Барклаю предстояло упрочить свое положение, окружив себя энергичными, умными и талантливыми военачальниками. Ключевой фигурой после командующего является в армии начальник ее штаба, а в 1-й Западной им был маркиз Паулуччи — один из главных «партизан» антибарклаевской партии. К тому же маркиз не говорил по-русски, и это обстоятельство было названо главным, когда Барклай попросил царя заменить его.
Александр согласился, назначив на место Паулуччи Ермолова. Для Барклая Ермолов идеальной фигурой не был. Признавая его несомненные воинские дарования, огромную память, неутомимость в труде, обширные познания в деле и незаурядную храбрость, Барклай вместе с тем знал, что Ермолов не любит его, что он коварен и отменно хитер и от него можно ждать немалых козней.
Паулуччи получил приказ отправляться в Новгород, где генерал Клейнмихель занимался формированием резервов, и отбыл из Дриссы озлобленным на Барклая до конца жизни.

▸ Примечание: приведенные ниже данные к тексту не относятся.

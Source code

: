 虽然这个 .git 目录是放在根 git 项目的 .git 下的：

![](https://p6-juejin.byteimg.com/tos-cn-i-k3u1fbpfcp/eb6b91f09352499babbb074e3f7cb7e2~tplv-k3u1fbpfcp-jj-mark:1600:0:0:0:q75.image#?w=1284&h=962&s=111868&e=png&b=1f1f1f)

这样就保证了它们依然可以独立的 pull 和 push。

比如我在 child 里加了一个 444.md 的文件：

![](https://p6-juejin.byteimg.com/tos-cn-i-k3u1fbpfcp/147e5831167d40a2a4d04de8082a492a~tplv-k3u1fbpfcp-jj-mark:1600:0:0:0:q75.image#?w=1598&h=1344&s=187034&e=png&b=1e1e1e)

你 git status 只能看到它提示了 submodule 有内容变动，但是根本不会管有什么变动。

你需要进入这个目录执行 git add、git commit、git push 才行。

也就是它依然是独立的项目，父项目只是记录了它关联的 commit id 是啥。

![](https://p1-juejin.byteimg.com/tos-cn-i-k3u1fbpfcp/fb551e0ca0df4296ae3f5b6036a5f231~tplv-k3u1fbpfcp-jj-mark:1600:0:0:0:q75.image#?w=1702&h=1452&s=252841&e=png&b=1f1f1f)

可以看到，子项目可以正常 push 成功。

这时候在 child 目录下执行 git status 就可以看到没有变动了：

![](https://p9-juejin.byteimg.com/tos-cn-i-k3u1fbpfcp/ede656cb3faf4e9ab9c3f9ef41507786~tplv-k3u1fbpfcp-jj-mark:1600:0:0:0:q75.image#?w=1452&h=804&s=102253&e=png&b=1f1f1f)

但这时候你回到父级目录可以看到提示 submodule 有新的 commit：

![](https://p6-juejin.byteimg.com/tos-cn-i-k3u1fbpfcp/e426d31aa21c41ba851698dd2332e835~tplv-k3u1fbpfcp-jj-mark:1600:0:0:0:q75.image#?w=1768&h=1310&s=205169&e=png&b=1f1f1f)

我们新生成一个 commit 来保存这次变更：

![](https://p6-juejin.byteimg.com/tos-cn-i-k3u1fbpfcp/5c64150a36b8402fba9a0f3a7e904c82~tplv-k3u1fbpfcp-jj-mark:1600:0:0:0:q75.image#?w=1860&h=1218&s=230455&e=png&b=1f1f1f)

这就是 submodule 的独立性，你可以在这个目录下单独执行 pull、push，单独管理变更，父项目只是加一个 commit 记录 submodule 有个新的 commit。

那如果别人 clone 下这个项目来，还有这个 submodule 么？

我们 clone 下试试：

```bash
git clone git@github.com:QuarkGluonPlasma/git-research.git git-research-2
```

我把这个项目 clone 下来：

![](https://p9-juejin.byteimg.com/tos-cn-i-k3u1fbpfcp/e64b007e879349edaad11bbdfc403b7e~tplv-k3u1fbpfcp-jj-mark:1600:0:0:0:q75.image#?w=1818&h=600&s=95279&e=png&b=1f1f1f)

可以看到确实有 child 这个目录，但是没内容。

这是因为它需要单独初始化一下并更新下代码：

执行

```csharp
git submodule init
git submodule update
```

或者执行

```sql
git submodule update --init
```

Вторая замена была тоже весьма существенной — генерал-квартирмейстер Мухин был заменен на своем посту полковником Карлом Толем — блистательным молодым человеком, прекрасно образованным, бесстрашным и прямодушным. Барклай знал, что когда Кутузов командовал в Петербурге Сухопутным шляхетным кадетским корпусом, «Карлуша», как называл Михаил Илларионович Толя, был самым любимым его кадетом и по обычаю, им заведенному, чаще других по воскресеньям бывал в его доме на обеде.